Pursuant to the Schwab charter amendment, the number of authorized shares of Schwab capital stock will increase by 300 million, and Schwab will be authorized to issue 300 million shares of Schwab nonvoting common stock, each with a par value of $0.01 per share.
“We are pleased that Schwab’s stockholders have approved the proposals related to our announced acquisition of TD Ameritrade,” Bettinger says. “The combination will generate substantial long-term value for Schwab’s stockholders and bring together two leading firms with proud and similar histories of making investing more accessible to all. Together, with a focus on low-cost, great service and technology, we will form a company that is uniquely positioned to serve the investment, trading and wealth management needs of investors—and the advisers who serve them—in every phase of their financial journey.”

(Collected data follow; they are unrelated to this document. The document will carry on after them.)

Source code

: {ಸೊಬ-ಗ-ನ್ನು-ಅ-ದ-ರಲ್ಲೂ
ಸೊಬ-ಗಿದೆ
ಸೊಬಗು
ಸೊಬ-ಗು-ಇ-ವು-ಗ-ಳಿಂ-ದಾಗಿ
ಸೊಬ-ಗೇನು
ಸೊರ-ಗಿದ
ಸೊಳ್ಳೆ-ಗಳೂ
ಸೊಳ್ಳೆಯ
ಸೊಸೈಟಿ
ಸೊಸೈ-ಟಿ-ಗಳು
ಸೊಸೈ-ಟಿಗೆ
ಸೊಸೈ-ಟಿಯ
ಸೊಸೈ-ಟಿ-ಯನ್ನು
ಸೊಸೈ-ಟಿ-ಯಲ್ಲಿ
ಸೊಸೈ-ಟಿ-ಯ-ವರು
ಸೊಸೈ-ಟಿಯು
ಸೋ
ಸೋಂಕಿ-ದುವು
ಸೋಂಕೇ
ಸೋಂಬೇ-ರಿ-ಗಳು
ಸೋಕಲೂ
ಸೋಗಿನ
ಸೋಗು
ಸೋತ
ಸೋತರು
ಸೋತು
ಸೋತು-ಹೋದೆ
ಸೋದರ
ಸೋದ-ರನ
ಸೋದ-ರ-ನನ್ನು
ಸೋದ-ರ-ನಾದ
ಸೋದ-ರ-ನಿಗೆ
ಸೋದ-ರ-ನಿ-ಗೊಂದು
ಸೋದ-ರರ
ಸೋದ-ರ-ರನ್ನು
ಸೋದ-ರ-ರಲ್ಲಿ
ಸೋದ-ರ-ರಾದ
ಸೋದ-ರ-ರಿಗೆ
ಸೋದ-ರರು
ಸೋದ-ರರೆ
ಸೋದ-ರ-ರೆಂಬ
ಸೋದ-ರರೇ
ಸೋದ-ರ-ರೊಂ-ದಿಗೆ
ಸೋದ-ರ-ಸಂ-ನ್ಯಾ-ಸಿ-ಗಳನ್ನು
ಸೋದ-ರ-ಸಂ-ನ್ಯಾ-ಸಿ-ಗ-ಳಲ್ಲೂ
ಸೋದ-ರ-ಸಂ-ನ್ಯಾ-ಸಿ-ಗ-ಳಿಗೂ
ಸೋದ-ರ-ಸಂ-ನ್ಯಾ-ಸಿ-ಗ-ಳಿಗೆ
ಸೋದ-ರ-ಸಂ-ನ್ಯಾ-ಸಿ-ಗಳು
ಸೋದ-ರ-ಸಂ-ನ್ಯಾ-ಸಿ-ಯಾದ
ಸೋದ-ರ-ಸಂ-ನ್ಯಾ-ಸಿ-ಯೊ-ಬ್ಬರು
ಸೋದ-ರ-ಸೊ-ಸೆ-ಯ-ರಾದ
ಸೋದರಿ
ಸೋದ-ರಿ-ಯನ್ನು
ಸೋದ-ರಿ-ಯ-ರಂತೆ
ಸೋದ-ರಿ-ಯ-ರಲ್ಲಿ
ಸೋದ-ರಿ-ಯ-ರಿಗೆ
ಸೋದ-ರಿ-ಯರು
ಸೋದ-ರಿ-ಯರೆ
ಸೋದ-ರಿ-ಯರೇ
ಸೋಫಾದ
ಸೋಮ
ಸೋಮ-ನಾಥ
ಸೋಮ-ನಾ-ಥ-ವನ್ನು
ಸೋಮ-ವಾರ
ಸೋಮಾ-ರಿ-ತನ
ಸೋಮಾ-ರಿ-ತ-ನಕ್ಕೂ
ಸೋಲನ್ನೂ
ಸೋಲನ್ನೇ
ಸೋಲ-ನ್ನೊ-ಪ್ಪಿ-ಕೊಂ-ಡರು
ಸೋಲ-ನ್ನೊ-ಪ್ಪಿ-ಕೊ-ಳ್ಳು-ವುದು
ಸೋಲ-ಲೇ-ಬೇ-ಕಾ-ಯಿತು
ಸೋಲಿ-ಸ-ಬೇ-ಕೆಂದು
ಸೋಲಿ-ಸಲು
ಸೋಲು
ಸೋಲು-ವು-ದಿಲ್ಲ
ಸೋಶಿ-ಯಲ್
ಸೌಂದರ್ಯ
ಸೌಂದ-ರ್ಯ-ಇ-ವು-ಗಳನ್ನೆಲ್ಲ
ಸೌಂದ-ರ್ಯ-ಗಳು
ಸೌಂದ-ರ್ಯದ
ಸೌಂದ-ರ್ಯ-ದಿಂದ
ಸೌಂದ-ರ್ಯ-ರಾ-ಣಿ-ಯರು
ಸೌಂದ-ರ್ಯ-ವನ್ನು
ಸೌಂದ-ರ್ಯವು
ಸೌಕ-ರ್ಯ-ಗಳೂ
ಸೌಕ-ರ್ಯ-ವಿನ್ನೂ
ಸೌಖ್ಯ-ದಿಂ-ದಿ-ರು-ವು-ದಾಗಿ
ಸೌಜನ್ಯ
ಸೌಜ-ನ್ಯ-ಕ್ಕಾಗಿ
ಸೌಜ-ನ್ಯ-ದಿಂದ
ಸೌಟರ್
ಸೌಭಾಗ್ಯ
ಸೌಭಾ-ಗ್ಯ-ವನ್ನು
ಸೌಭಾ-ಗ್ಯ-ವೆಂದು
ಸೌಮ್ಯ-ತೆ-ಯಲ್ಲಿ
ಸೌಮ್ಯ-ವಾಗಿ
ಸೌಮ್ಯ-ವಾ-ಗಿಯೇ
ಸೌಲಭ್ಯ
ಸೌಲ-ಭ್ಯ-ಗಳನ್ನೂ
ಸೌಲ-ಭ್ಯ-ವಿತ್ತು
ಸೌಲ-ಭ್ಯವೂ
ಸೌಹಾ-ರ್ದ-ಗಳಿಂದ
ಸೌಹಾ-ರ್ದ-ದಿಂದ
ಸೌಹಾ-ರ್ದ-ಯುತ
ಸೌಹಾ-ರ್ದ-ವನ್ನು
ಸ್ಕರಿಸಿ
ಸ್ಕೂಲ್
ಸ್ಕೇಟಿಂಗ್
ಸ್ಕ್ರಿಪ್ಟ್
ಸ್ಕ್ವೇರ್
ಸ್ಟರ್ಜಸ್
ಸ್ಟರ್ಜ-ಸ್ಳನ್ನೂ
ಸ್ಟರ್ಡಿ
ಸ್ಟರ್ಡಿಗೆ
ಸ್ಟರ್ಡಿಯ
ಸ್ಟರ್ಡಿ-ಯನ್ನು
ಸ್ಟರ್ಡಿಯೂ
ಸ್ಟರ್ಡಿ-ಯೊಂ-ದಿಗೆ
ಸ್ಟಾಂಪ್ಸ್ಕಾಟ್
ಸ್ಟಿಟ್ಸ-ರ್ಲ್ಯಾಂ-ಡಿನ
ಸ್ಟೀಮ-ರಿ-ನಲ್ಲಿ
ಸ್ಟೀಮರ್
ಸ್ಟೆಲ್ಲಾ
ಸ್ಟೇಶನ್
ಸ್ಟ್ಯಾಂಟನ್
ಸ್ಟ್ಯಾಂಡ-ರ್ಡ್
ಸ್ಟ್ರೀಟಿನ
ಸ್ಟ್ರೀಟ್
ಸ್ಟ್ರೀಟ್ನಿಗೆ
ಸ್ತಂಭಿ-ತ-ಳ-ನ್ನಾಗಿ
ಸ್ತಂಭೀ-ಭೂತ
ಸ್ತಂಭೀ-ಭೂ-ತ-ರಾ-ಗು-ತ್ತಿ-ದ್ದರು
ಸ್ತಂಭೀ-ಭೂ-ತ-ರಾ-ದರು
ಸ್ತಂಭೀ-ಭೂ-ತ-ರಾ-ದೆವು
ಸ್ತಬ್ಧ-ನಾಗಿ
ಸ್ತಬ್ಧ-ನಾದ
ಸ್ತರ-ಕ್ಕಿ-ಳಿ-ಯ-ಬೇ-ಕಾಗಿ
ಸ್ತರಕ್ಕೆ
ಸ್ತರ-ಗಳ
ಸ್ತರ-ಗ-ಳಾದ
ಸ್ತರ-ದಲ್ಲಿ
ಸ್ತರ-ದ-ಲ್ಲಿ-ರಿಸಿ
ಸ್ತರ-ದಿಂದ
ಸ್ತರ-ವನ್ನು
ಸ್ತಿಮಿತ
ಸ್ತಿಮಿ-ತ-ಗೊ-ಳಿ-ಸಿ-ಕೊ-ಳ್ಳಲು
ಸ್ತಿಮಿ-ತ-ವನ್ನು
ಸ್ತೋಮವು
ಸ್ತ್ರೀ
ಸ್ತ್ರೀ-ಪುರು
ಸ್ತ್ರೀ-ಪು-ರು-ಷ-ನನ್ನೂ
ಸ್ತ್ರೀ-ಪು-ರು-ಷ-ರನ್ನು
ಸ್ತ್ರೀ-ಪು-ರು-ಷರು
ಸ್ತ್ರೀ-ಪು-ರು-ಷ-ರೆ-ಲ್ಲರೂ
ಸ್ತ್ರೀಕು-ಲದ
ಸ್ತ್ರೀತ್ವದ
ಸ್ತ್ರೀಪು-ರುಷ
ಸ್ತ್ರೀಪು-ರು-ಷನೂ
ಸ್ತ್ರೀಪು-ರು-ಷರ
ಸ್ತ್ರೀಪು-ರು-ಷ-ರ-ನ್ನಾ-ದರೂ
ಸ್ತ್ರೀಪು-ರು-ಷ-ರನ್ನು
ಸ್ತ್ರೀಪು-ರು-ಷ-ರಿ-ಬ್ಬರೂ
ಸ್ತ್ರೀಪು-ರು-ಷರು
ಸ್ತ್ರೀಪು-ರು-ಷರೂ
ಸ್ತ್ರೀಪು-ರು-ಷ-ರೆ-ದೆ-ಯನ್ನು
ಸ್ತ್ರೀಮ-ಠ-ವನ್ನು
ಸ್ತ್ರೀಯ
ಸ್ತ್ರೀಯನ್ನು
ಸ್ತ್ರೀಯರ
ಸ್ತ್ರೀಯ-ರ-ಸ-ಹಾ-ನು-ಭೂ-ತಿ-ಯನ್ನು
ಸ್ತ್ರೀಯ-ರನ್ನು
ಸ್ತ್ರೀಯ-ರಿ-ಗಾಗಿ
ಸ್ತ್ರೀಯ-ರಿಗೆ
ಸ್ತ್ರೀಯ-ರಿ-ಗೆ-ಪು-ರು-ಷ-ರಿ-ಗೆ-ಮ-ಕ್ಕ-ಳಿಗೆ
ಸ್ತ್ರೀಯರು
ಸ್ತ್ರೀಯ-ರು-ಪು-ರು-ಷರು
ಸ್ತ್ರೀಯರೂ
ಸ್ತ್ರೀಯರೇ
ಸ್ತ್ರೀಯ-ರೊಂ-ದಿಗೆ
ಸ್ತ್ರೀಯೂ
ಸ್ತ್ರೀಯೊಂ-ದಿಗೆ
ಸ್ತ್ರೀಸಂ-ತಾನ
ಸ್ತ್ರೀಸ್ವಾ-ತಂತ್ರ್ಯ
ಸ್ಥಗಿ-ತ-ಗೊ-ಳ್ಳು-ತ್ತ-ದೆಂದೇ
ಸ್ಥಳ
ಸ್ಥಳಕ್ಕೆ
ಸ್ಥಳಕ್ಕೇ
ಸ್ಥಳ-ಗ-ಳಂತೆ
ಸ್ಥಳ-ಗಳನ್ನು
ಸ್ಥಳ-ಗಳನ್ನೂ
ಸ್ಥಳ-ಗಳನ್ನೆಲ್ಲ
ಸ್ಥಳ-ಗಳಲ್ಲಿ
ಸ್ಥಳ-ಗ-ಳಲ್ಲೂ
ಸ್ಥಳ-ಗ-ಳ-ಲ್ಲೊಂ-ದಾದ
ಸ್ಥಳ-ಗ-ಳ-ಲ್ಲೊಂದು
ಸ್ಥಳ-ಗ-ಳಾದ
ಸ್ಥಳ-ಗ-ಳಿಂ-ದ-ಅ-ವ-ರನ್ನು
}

This development comes six months after the U.S. District Court for the Southern District of New York dismissed on procedural grounds an antitrust lawsuit filed to stop the merger. That lawsuit argued that the secession of competition between TD Ameritrade and Charles Schwab will harm consumers and independent financial advisers—particularly those with less than $200 million in client assets. According to the lead plaintiff, TD Ameritrade’s custodian services and technology are the only competitive alternatives to Charles Schwab for independent wealth management firms with smaller assets under management.
According to the plaintiffs in that case and others, the more recently announced acquisition of E*TRADE by Morgan Stanley further raises the antitrust stakes in the ongoing flurry of financial services industry merger and acquisition activity. Though its assets under management (AUM) are not massive ($360 billion) compared with some of the largest financial services providers, E*TRADE boasts more than 5.2 million brokerage client accounts, adding to Morgan Stanley’s existing 3 million client relationships.